Please reproduce every entry below without omitting a single line.

BEGIN DATA EXCERPTS

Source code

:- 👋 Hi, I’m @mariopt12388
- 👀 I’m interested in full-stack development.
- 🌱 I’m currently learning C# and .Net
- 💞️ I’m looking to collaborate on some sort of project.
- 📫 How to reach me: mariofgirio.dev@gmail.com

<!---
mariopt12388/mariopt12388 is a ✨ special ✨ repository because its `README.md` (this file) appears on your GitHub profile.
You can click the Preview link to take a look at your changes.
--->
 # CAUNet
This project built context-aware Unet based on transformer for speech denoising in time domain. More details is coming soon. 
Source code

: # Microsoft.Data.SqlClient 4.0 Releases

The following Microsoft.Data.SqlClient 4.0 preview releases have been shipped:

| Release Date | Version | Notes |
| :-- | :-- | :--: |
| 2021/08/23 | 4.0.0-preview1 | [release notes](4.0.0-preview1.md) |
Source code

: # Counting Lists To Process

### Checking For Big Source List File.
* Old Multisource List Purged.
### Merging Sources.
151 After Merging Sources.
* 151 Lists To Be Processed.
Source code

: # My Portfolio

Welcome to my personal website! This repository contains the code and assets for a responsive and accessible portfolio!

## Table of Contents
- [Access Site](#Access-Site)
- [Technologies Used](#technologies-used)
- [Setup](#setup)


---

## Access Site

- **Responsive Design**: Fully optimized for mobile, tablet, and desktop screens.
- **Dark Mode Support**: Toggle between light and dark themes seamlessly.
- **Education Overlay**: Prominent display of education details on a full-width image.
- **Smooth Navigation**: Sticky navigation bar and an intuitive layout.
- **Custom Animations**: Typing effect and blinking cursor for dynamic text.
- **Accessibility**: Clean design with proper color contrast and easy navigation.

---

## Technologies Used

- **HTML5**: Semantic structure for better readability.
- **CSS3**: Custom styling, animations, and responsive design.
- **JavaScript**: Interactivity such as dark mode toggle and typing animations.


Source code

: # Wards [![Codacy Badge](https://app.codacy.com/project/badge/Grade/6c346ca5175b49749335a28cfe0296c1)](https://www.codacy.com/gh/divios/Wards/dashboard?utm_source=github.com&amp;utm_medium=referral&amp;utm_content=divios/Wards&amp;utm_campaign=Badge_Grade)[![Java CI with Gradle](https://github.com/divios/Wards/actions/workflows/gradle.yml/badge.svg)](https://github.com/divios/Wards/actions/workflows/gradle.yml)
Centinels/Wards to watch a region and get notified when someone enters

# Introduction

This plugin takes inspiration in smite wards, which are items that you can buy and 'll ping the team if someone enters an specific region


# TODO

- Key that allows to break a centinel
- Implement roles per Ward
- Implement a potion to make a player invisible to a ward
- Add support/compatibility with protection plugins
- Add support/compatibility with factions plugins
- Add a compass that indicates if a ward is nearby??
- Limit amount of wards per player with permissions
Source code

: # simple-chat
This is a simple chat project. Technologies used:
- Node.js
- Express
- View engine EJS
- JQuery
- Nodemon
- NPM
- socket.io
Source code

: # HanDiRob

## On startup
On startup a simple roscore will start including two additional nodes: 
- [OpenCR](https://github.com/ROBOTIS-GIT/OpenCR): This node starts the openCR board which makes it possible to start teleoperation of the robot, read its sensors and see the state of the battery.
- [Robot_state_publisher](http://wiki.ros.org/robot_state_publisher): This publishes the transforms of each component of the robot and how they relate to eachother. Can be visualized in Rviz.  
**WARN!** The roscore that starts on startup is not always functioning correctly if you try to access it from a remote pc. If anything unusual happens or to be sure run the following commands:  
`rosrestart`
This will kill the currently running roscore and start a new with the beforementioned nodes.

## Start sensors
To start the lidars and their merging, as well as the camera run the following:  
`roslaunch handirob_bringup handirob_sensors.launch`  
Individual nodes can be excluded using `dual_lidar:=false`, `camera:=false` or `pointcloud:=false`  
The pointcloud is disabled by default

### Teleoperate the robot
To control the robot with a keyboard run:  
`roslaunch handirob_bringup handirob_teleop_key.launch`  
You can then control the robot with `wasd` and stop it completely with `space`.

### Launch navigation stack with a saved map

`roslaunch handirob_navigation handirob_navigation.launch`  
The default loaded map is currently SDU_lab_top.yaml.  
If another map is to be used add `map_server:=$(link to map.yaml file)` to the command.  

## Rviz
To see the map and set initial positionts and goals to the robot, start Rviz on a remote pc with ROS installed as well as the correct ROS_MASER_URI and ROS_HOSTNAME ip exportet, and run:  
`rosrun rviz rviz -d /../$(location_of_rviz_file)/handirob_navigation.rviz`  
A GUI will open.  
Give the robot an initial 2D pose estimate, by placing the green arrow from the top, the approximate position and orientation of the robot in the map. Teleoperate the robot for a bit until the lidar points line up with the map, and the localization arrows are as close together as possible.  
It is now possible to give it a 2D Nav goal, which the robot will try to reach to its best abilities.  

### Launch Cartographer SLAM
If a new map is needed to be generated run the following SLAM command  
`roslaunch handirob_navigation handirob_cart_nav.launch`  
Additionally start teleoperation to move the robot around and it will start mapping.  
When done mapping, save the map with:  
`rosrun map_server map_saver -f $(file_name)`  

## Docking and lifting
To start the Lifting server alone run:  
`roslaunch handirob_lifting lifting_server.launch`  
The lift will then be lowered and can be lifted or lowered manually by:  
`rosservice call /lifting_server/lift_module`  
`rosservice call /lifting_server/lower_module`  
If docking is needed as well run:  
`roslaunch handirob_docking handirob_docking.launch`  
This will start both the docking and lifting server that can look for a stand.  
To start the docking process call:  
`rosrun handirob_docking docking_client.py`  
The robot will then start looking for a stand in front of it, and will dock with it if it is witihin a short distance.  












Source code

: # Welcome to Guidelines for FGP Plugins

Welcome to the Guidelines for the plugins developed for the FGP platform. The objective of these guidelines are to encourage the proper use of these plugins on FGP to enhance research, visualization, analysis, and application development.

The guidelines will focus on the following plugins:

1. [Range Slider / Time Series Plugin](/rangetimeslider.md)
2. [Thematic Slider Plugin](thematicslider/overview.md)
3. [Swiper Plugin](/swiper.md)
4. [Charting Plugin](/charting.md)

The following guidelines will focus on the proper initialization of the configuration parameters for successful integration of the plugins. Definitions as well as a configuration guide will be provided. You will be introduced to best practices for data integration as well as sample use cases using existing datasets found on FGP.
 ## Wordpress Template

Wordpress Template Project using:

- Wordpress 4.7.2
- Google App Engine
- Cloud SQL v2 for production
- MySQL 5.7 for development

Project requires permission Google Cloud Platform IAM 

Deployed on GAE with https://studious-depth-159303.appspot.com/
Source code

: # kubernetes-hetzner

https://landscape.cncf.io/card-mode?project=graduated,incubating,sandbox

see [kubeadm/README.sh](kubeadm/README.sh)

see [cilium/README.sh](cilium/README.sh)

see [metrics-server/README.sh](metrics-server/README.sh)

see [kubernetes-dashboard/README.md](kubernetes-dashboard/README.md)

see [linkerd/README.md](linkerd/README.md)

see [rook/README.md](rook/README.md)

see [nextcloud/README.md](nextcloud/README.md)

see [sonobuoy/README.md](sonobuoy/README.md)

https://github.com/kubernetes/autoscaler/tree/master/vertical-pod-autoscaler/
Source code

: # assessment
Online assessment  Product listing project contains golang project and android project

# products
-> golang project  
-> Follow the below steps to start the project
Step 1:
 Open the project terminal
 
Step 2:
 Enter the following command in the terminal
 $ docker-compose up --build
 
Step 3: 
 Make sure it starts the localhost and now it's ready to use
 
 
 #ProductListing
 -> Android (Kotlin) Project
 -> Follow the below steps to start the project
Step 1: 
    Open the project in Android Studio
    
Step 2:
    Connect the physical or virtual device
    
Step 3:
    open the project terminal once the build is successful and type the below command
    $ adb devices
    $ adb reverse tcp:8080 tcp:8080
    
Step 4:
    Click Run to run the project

END DATA EXCERPTS

TASK OUTPUT —
Source code

:- 👋 Hi, I’m @mariopt12388
- 👀 I’m interested in full-stack development.
- 🌱 I’m currently learning C# and .Net
- 💞️ I’m looking to collaborate on some sort of project.
- 📫 How to reach me: mariofgirio.dev@gmail.com

<!---
mariopt12388/mariopt12388 is a ✨ special ✨ repository because its `README.md` (this file) appears on your GitHub profile.
You can click the Preview link to take a look at your changes.
--->
 # CAUNet
This project built context-aware Unet based on transformer for speech denoising in time domain. More details is coming soon. 
Source code

: # Microsoft.Data.SqlClient 4.0 Releases

The following Microsoft.Data.SqlClient 4.0 preview releases have been shipped:

| Release Date | Version | Notes |
| :-- | :-- | :--: |
| 2021/08/23 | 4.0.0-preview1 | [release notes](4.0.0-preview1.md) |
Source code

: # Counting Lists To Process

### Checking For Big Source List File.
* Old Multisource List Purged.
### Merging Sources.
151 After Merging Sources.
* 151 Lists To Be Processed.
Source code

: # My Portfolio

Welcome to my personal website! This repository contains the code and assets for a responsive and accessible portfolio!

## Table of Contents
- [Access Site](#Access-Site)
- [Technologies Used](#technologies-used)
- [Setup](#setup)


---

## Access Site

- **Responsive Design**: Fully optimized for mobile, tablet, and desktop screens.
- **Dark Mode Support**: Toggle between light and dark themes seamlessly.
- **Education Overlay**: Prominent display of education details on a full-width image.
- **Smooth Navigation**: Sticky navigation bar and an intuitive layout.
- **Custom Animations**: Typing effect and blinking cursor for dynamic text.
- **Accessibility**: Clean design with proper color contrast and easy navigation.

---

## Technologies Used

- **HTML5**: Semantic structure for better readability.
- **CSS3**: Custom styling, animations, and responsive design.
- **JavaScript**: Interactivity such as dark mode toggle and typing animations.


Source code

: # Wards [![Codacy Badge](https://app.codacy.com/project/badge/Grade/6c346ca5175b49749335a28cfe0296c1)](https://www.codacy.com/gh/divios/Wards/dashboard?utm_source=github.com&amp;utm_medium=referral&amp;utm_content=divios/Wards&amp;utm_campaign=Badge_Grade)[![Java CI with Gradle](https://github.com/divios/Wards/actions/workflows/gradle.yml/badge.svg)](https://github.com/divios/Wards/actions/workflows/gradle.yml)
Centinels/Wards to watch a region and get notified when someone enters

# Introduction

This plugin takes inspiration in smite wards, which are items that you can buy and 'll ping the team if someone enters an specific region


# TODO

- Key that allows to break a centinel
- Implement roles per Ward
- Implement a potion to make a player invisible to a ward
- Add support/compatibility with protection plugins
- Add support/compatibility with factions plugins
- Add a compass that indicates if a ward is nearby??
- Limit amount of wards per player with permissions
Source code

: # simple-chat
This is a simple chat project. Technologies used:
- Node.js
- Express
- View engine EJS
- JQuery
- Nodemon
- NPM
- socket.io
Source code

: # HanDiRob

## On startup
On startup a simple roscore will start including two additional nodes: 
- [OpenCR](https://github.com/ROBOTIS-GIT/OpenCR): This node starts the openCR board which makes it possible to start teleoperation of the robot, read its sensors and see the state of the battery.
- [Robot_state_publisher](http://wiki.ros.org/robot_state_publisher): This publishes the transforms of each component of the robot and how they relate to eachother. Can be visualized in Rviz.  
**WARN!** The roscore that starts on startup is not always functioning correctly if you try to access it from a remote pc. If anything unusual happens or to be sure run the following commands:  
`rosrestart`
This will kill the currently running roscore and start a new with the beforementioned nodes.

## Start sensors
To start the lidars and their merging, as well as the camera run the following:  
`roslaunch handirob_bringup handirob_sensors.launch`  
Individual nodes can be excluded using `dual_lidar:=false`, `camera:=false` or `pointcloud:=false`  
The pointcloud is disabled by default

### Teleoperate the robot
To control the robot with a keyboard run:  
`roslaunch handirob_bringup handirob_teleop_key.launch`  
You can then control the robot with `wasd` and stop it completely with `space`.

### Launch navigation stack with a saved map

`roslaunch handirob_navigation handirob_navigation.launch`  
The default loaded map is currently SDU_lab_top.yaml.  
If another map is to be used add `map_server:=$(link to map.yaml file)` to the command.  

## Rviz
To see the map and set initial positionts and goals to the robot, start Rviz on a remote pc with ROS installed as well as the correct ROS_MASER_URI and ROS_HOSTNAME ip exportet, and run:  
`rosrun rviz rviz -d /../$(location_of_rviz_file)/handirob_navigation.rviz`  
A GUI will open.  
Give the robot an initial 2D pose estimate, by placing the green arrow from the top, the approximate position and orientation of the robot in the map. Teleoperate the robot for a bit until the lidar points line up with the map, and the localization arrows are as close together as possible.  
It is now possible to give it a 2D Nav goal, which the robot will try to reach to its best abilities.  

### Launch Cartographer SLAM
If a new map is needed to be generated run the following SLAM command  
`roslaunch handirob_navigation handirob_cart_nav.launch`  
Additionally start teleoperation to move the robot around and it will start mapping.  
When done mapping, save the map with:  
`rosrun map_server map_saver -f $(file_name)`  

## Docking and lifting
To start the Lifting server alone run:  
`roslaunch handirob_lifting lifting_server.launch`  
The lift will then be lowered and can be lifted or lowered manually by:  
`rosservice call /lifting_server/lift_module`  
`rosservice call /lifting_server/lower_module`  
If docking is needed as well run:  
`roslaunch handirob_docking handirob_docking.launch`  
This will start both the docking and lifting server that can look for a stand.  
To start the docking process call:  
`rosrun handirob_docking docking_client.py`  
The robot will then start looking for a stand in front of it, and will dock with it if it is witihin a short distance.  












Source code

: # Welcome to Guidelines for FGP Plugins

Welcome to the Guidelines for the plugins developed for the FGP platform. The objective of these guidelines are to encourage the proper use of these plugins on FGP to enhance research, visualization, analysis, and application development.

The guidelines will focus on the following plugins:

1. [Range Slider / Time Series Plugin](/rangetimeslider.md)
2. [Thematic Slider Plugin](thematicslider/overview.md)
3. [Swiper Plugin](/swiper.md)
4. [Charting Plugin](/charting.md)

The following guidelines will focus on the proper initialization of the configuration parameters for successful integration of the plugins. Definitions as well as a configuration guide will be provided. You will be introduced to best practices for data integration as well as sample use cases using existing datasets found on FGP.
 ## Wordpress Template

Wordpress Template Project using:

- Wordpress 4.7.2
- Google App Engine
- Cloud SQL v2 for production
- MySQL 5.7 for development

Project requires permission Google Cloud Platform IAM 

Deployed on GAE with https://studious-depth-159303.appspot.com/
Source code

: # kubernetes-hetzner

https://landscape.cncf.io/card-mode?project=graduated,incubating,sandbox

see [kubeadm/README.sh](kubeadm/README.sh)

see [cilium/README.sh](cilium/README.sh)

see [metrics-server/README.sh](metrics-server/README.sh)

see [kubernetes-dashboard/README.md](kubernetes-dashboard/README.md)

see [linkerd/README.md](linkerd/README.md)

see [rook/README.md](rook/README.md)

see [nextcloud/README.md](nextcloud/README.md)

see [sonobuoy/README.md](sonobuoy/README.md)

https://github.com/kubernetes/autoscaler/tree/master/vertical-pod-autoscaler/
Source code

: # assessment
Online assessment  Product listing project contains golang project and android project

# products
-> golang project  
-> Follow the below steps to start the project
Step 1:
 Open the project terminal
 
Step 2:
 Enter the following command in the terminal
 $ docker-compose up --build
 
Step 3: 
 Make sure it starts the localhost and now it's ready to use
 
 
 #ProductListing
 -> Android (Kotlin) Project
 -> Follow the below steps to start the project
Step 1: 
    Open the project in Android Studio
    
Step 2:
    Connect the physical or virtual device
    
Step 3:
    open the project terminal once the build is successful and type the below command
    $ adb devices
    $ adb reverse tcp:8080 tcp:8080
    
Step 4:
    Click Run to run the project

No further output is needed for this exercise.